┌─ Records for this task

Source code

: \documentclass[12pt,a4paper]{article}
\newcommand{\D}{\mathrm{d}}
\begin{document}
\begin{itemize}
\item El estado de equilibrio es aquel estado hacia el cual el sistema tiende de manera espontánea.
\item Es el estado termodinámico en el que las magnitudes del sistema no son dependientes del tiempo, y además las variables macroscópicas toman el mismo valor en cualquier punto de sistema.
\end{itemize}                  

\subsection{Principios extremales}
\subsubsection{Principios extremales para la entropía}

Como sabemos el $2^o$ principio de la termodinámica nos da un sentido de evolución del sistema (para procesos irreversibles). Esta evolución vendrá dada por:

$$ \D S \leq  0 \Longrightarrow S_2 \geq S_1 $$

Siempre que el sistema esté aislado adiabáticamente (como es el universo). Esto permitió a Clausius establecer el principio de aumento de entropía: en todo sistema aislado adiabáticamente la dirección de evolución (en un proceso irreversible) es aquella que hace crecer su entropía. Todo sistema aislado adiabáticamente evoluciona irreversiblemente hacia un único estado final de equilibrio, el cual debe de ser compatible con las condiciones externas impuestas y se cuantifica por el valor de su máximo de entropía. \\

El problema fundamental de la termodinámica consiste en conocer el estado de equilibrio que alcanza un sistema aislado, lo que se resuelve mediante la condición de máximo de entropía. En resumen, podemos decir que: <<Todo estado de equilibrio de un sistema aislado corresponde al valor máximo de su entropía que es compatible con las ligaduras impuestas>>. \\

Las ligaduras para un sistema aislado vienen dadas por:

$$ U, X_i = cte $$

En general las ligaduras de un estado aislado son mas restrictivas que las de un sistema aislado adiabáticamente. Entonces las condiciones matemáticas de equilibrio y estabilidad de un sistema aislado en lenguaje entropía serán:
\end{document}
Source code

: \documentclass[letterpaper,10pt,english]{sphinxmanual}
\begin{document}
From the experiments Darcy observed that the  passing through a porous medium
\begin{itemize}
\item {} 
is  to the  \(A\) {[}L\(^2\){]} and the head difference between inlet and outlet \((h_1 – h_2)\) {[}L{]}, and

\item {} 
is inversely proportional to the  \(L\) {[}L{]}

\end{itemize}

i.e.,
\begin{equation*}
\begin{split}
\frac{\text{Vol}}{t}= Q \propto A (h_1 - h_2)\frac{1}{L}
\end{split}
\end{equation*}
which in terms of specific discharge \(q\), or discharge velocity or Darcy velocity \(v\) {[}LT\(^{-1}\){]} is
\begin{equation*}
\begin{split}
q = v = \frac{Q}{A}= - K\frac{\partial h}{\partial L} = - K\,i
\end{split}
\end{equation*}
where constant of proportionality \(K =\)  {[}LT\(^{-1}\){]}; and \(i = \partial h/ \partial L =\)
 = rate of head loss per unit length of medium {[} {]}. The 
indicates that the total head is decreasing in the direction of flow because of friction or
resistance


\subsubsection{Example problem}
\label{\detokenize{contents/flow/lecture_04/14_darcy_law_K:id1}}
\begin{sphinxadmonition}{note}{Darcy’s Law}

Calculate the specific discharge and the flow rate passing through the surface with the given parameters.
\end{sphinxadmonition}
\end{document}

└─

Task directions:
Provide only the number of lines in the entries that hold the word "Todo".

Solution below:
2